1946 song by Freddie Slack and Ella Mae Morse

"The House of Blue Lights" is a boogie woogie-style popular song written by Don Raye and Freddie Slack. Published in 1946, it was first recorded by Slack with singer Ella Mae Morse and Raye.

The song's intro includes a "hipster"-style spoken exchange:
- "Well, whatcha say, baby? You look ready as Mr. Freddy this black. How 'bout you and me goin' spinnin' at the track?"
- "What's that, homie? If you think I'm goin' dancin' on a dime, your clock is tickin' on the wrong time."
- "Well, what's your pleasure, treasure? You call the plays, I'll dig the ways."
- "Hey daddy-o, I'm not so crude as to drop my mood on a square from way back ..."
A single review in Billboard magazine included similar hipster parlance:

For back-room boogie with a mellow eight-to-the-bar kick, la[sic] Moore teams her tobacco pipes to the Black rhythm wing, giving big-time treatment to a small-time tune. Riding a solid rail, chirp chants it out with a contagious lilt. Dialog patter between Miss Moore and the tune's cleffer, Don Raye, is clever but takes up too much surface. "Postman" is typical B-side stuff.
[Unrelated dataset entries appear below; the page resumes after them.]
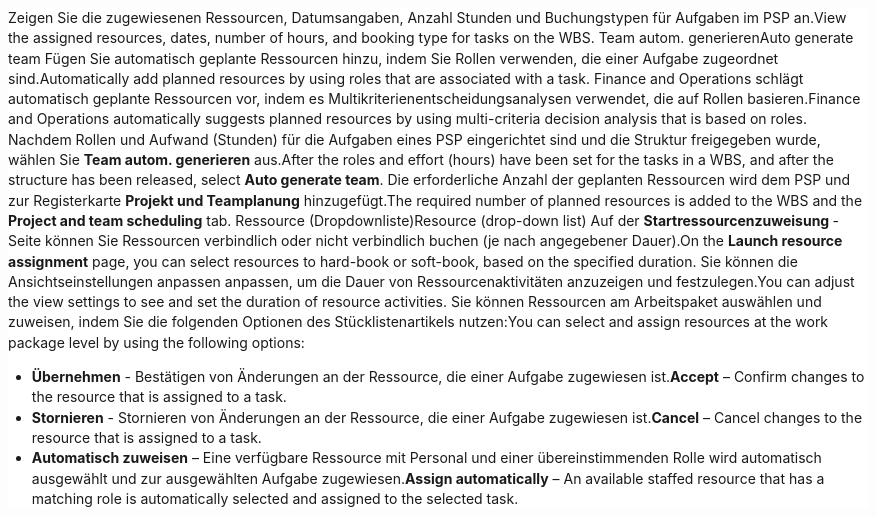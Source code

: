 <td><span data-ttu-id="43a31-331">Zeigen Sie die zugewiesenen Ressourcen, Datumsangaben, Anzahl Stunden und Buchungstypen für Aufgaben im PSP an.</span><span class="sxs-lookup"><span data-stu-id="43a31-331">View the assigned resources, dates, number of hours, and booking type for tasks on the WBS.</span></span></td>
</tr>
<tr class="even">
<td><span data-ttu-id="43a31-332">Team autom. generieren</span><span class="sxs-lookup"><span data-stu-id="43a31-332">Auto generate team</span></span></td>
<td><span data-ttu-id="43a31-333">Fügen Sie automatisch geplante Ressourcen hinzu, indem Sie Rollen verwenden, die einer Aufgabe zugeordnet sind.</span><span class="sxs-lookup"><span data-stu-id="43a31-333">Automatically add planned resources by using roles that are associated with a task.</span></span> <span data-ttu-id="43a31-334">Finance and Operations schlägt automatisch geplante Ressourcen vor, indem es Multikriterienentscheidungsanalysen verwendet, die auf Rollen basieren.</span><span class="sxs-lookup"><span data-stu-id="43a31-334">Finance and Operations automatically suggests planned resources by using multi-criteria decision analysis that is based on roles.</span></span> <span data-ttu-id="43a31-335">Nachdem Rollen und Aufwand (Stunden) für die Aufgaben eines PSP eingerichtet sind und die Struktur freigegeben wurde, wählen Sie <strong>Team autom. generieren</strong> aus.</span><span class="sxs-lookup"><span data-stu-id="43a31-335">After the roles and effort (hours) have been set for the tasks in a WBS, and after the structure has been released, select <strong>Auto generate team</strong>.</span></span> <span data-ttu-id="43a31-336">Die erforderliche Anzahl der geplanten Ressourcen wird dem PSP und zur Registerkarte <strong>Projekt und Teamplanung</strong> hinzugefügt.</span><span class="sxs-lookup"><span data-stu-id="43a31-336">The required number of planned resources is added to the WBS and the <strong>Project and team scheduling</strong> tab.</span></span></td>
</tr>
<tr class="odd">
<td><span data-ttu-id="43a31-337">Ressource (Dropdownliste)</span><span class="sxs-lookup"><span data-stu-id="43a31-337">Resource (drop-down list)</span></span></td>
<td><span data-ttu-id="43a31-338">Auf der <strong>Startressourcenzuweisung </strong>-Seite können Sie Ressourcen verbindlich oder nicht verbindlich buchen (je nach angegebener Dauer).</span><span class="sxs-lookup"><span data-stu-id="43a31-338">On the <strong>Launch resource assignment</strong> page, you can select resources to hard-book or soft-book, based on the specified duration.</span></span> <span data-ttu-id="43a31-339">Sie können die Ansichtseinstellungen anpassen anpassen, um die Dauer von Ressourcenaktivitäten anzuzeigen und festzulegen.</span><span class="sxs-lookup"><span data-stu-id="43a31-339">You can adjust the view settings to see and set the duration of resource activities.</span></span> <span data-ttu-id="43a31-340">Sie können Ressourcen am Arbeitspaket auswählen und zuweisen, indem Sie die folgenden Optionen des Stücklistenartikels nutzen:</span><span class="sxs-lookup"><span data-stu-id="43a31-340">You can select and assign resources at the work package level by using the following options:</span></span>
<ul>
<li><span data-ttu-id="43a31-341"><strong>Übernehmen</strong> - Bestätigen von Änderungen an der Ressource, die einer Aufgabe zugewiesen ist.</span><span class="sxs-lookup"><span data-stu-id="43a31-341"><strong>Accept</strong> – Confirm changes to the resource that is assigned to a task.</span></span></li>
<li><span data-ttu-id="43a31-342"><strong>Stornieren</strong> - Stornieren von Änderungen an der Ressource, die einer Aufgabe zugewiesen ist.</span><span class="sxs-lookup"><span data-stu-id="43a31-342"><strong>Cancel</strong> – Cancel changes to the resource that is assigned to a task.</span></span></li>
<li><span data-ttu-id="43a31-343"><strong>Automatisch zuweisen</strong> – Eine verfügbare Ressource mit Personal und einer übereinstimmenden Rolle wird automatisch ausgewählt und zur ausgewählten Aufgabe zugewiesen.</span><span class="sxs-lookup"><span data-stu-id="43a31-343"><strong>Assign automatically</strong> – An available staffed resource that has a matching role is automatically selected and assigned to the selected task.</span></span></li>
</ul></td>
</tr>
</tbody>
</table>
The single reached number eight on the Hot 100 singles chart.

==Other recordings==
"The House of Blue Lights" has been recorded by a variety of musical artists.
- A version by the Andrews Sisters, also released in 1946, reached number 15.
- In 1955, a recording by Chuck Miller for Mercury Records reached number nine on the Billboard Popular Records chart.
- A cover by Asleep at the Wheel peaked at number 17 on the Billboard Hot Country Singles chart in 1987.
- The Harvard Krokodiloes have long used the song as their traditional opening number at all their concerts.